第19話 元勇者の魔王、準備不十分

 ジャイアントの王都襲撃未遂から数日が経過した。


 王都北東部。


 街路を挟んだ向かい側は閑静な貴族街が建ち並び、隣には王城が聳え立つ。


 撃退した褒賞として、魔物保全機関を建設すべく準備が進められている。


 それに伴い、建物完成を待たず、人材募集も行われていた。


 けれども、魔物に対する忌避感が根強いのか、一向に集まる気配は見られない。


 未だ王城から、無害な魔物に対する施策が発表されていないことも、状況が好転しない要因の一つに思える。

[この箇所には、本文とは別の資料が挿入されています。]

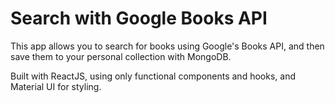 # Search with Google Books API

This app allows you to search for books using Google's Books API, and then save them to your personal collection with MongoDB.

Built with ReactJS, using only functional components and hooks, and Material UI for styling.
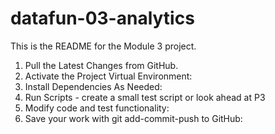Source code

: # datafun-03-analytics
This is the README for the Module 3 project.

1.	Pull the Latest Changes from GitHub.
2.	Activate the Project Virtual Environment:
3.	Install Dependencies As Needed:
4.	Run Scripts - create a small test script or look ahead at P3 
5.	Modify code and test functionality:
6.	Save your work with git add-commit-push to GitHub:
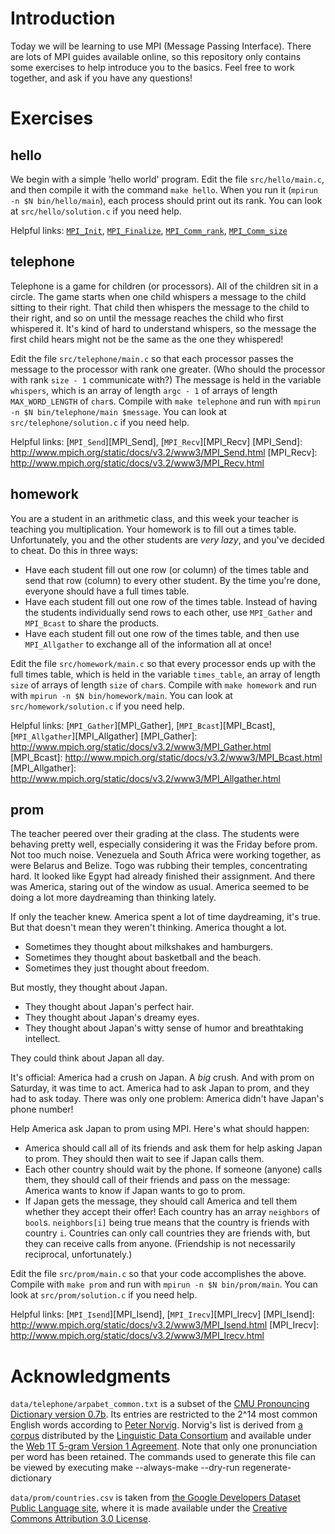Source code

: Introduction
============
Today we will be learning to use MPI (Message Passing Interface). There are lots of MPI guides available online, so this repository only contains some exercises to help introduce you to the basics. Feel free to work together, and ask if you have any questions!

Exercises
=========

hello
-----
We begin with a simple 'hello world' program. Edit the file `src/hello/main.c`, and then compile it with the command `make hello`. When you run it (`mpirun -n $N bin/hello/main`), each process should print out its rank. You can look at `src/hello/solution.c` if you need help.

Helpful links: [`MPI_Init`][MPI_Init], [`MPI_Finalize`][MPI_Finalize], [`MPI_Comm_rank`][MPI_Comm_rank], [`MPI_Comm_size`][MPI_Comm_size]

[MPI_Init]: http://www.mpich.org/static/docs/v3.2/www3/MPI_Init.html
[MPI_Finalize]: http://www.mpich.org/static/docs/v3.2/www3/MPI_Finalize.html
[MPI_Comm_rank]: http://www.mpich.org/static/docs/v3.2/www3/MPI_Comm_rank.html
[MPI_Comm_size]: http://www.mpich.org/static/docs/v3.2/www3/MPI_Comm_size.html

telephone
---------
Telephone is a game for children (or processors). All of the children sit in a circle. The game starts when one child whispers a message to the child sitting to their right. That child then whispers the message to the child to their right, and so on until the message reaches the child who first whispered it. It's kind of hard to understand whispers, so the message the first child hears might not be the same as the one they whispered!

Edit the file `src/telephone/main.c` so that each processor passes the message to the processor with rank one greater. (Who should the processor with rank `size - 1` communicate with?) The message is held in the variable `whispers`, which is an array of length `argc - 1` of arrays of length `MAX_WORD_LENGTH` of `char`s. Compile with `make telephone` and run with `mpirun -n $N bin/telephone/main $message`. You can look at `src/telephone/solution.c` if you need help.

Helpful links: [`MPI_Send`][MPI_Send], [`MPI_Recv`][MPI_Recv]
[MPI_Send]: http://www.mpich.org/static/docs/v3.2/www3/MPI_Send.html
[MPI_Recv]: http://www.mpich.org/static/docs/v3.2/www3/MPI_Recv.html

homework
--------
You are a student in an arithmetic class, and this week your teacher is teaching you multiplication. Your homework is to fill out a times table. Unfortunately, you and the other students are *very lazy*, and you've decided to cheat. Do this in three ways:

* Have each student fill out one row (or column) of the times table and send that row (column) to every other student. By the time you're done, everyone should have a full times table.
* Have each student fill out one row of the times table. Instead of having the students individually send rows to each other, use `MPI_Gather` and `MPI_Bcast` to share the products.
* Have each student fill out one row of the times table, and then use `MPI_Allgather` to exchange all of the information all at once!

Edit the file `src/homework/main.c` so that every processor ends up with the full times table, which is held in the variable `times_table`, an array of length `size` of arrays of length `size` of `char`s. Compile with `make homework` and run with `mpirun -n $N bin/homework/main`. You can look at `src/homework/solution.c` if you need help.

Helpful links: [`MPI_Gather`][MPI_Gather], [`MPI_Bcast`][MPI_Bcast], [`MPI_Allgather`][MPI_Allgather]
[MPI_Gather]: http://www.mpich.org/static/docs/v3.2/www3/MPI_Gather.html
[MPI_Bcast]: http://www.mpich.org/static/docs/v3.2/www3/MPI_Bcast.html
[MPI_Allgather]: http://www.mpich.org/static/docs/v3.2/www3/MPI_Allgather.html

prom
----
The teacher peered over their grading at the class. The students were behaving pretty well, especially considering it was the Friday before prom. Not too much noise. Venezuela and South Africa were working together, as were Belarus and Belize. Togo was rubbing their temples, concentrating hard. It looked like Egypt had already finished their assignment. And there was America, staring out of the window as usual. America seemed to be doing a lot more daydreaming than thinking lately.

If only the teacher knew. America spent a lot of time daydreaming, it's true. But that doesn't mean they weren't thinking. America thought a lot.

* Sometimes they thought about milkshakes and hamburgers.
* Sometimes they thought about basketball and the beach.
* Sometimes they just thought about freedom.

But mostly, they thought about Japan.

* They thought about Japan's perfect hair.
* They thought about Japan's dreamy eyes.
* They thought about Japan's witty sense of humor and breathtaking intellect.

They could think about Japan all day.

It's official: America had a crush on Japan. A *big* crush. And with prom on Saturday, it was time to act. America had to ask Japan to prom, and they had to ask today. There was only one problem: America didn't have Japan's phone number!

Help America ask Japan to prom using MPI. Here's what should happen:
* America should call all of its friends and ask them for help asking Japan to prom. They should then wait to see if Japan calls them.
* Each other country should wait by the phone. If someone (anyone) calls them, they should call of their friends and pass on the message: America wants to know if Japan wants to go to prom.
* If Japan gets the message, they should call America and tell them whether they accept their offer!
Each country has an array `neighbors` of `bool`s. `neighbors[i]` being true means that the country is friends with country `i`. Countries can only call countries they are friends with, but they can receive calls from anyone. (Friendship is not necessarily reciprocal, unfortunately.)

Edit the file `src/prom/main.c` so that your code accomplishes the above. Compile with `make prom` and run with `mpirun -n $N bin/prom/main`. You can look at `src/prom/solution.c` if you need help.

Helpful links: [`MPI_Isend`][MPI_Isend], [`MPI_Irecv`][MPI_Irecv]
[MPI_Isend]: http://www.mpich.org/static/docs/v3.2/www3/MPI_Isend.html
[MPI_Irecv]: http://www.mpich.org/static/docs/v3.2/www3/MPI_Irecv.html

Acknowledgments
===============
`data/telephone/arpabet_common.txt` is a subset of the [CMU Pronouncing Dictionary version 0.7b][cmudict]. Its entries are restricted to the 2^14 most common English words according to [Peter Norvig][norvig]. Norvig's list is derived from [a corpus][corpus] distributed by the [Linguistic Data Consortium][LDC] and available under the [Web 1T 5-gram Version 1 Agreement][agreement]. Note that only one pronunciation per word has been retained. The commands used to generate this file can be viewed by executing
    make --always-make --dry-run regenerate-dictionary

[cmudict]: http://www.speech.cs.cmu.edu/cgi-bin/cmudict
[norvig]: http://norvig.com/ngrams/count_1w.txt
[corpus]: https://catalog.ldc.upenn.edu/LDC2006T13
[LDC]: https://www.ldc.upenn.edu/
[agreement]: https://catalog.ldc.upenn.edu/license/web-1t-5-gram-version-1.pdf

`data/prom/countries.csv` is taken from [the Google Developers Dataset Public Language site][google], where it is made available under the [Creative Commons Attribution 3.0 License][cc].

[google]: https://developers.google.com/public-data/docs/canonical/countries_csv
[cc]: https://creativecommons.org/licenses/by/3.0/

 連日、王城内で会議が行われているようだが、大多数が反対の意思を示しているようだった。


 魔物の脅威は健在とばかりに、ジャイアントが襲来してしまった。


 あの日、王都へと迫り来る巨大な姿を多くの住人がその目で目撃している。


 魔物との友好など、どの面下げてと思うのも無理はない。


 思い描いていた組織の設立は叶ったが、それと同じ要因により、当初思い描いていた施策の方が暗礁に乗り上げてしまっている形だ。


 その上手くいった組織にしても、人材不足の有様。


 とても順調とは言えない状況だった。






 相も変わらず、スライム三体、ブラックドッグ一体と共に生活を送っている。


 王城で預かって貰うというのも、いつになることやら。


 それこそ、機関の完成の方が早いかもしれない。


 完成したら、機関に移り住んで貰うことになるだろう。


 まぁ、それならそれで構わないのだが。


 王城に預けるよりかは、安心もできる。


 が、問題が無いわけではない。


 ズバリ、俺以外の人間とのコミュニケーションを取る方法だ。


 スキル【意思疎通 (魔)】により魔物との会話が可能なのは、現状俺だけ。


 俺が不在の間、魔物たちとコミュニケーションが取れないのでは、魔物を保護しようという組織として立ち行かない。


 この問題は組織の活動が開始する前に解決策を見出しておきたい。


 何か良い案は無いものか。


 地均じならしが進められている機関の建設予定地を前に、昼時が迫る今まで、そう頭を悩ませていた。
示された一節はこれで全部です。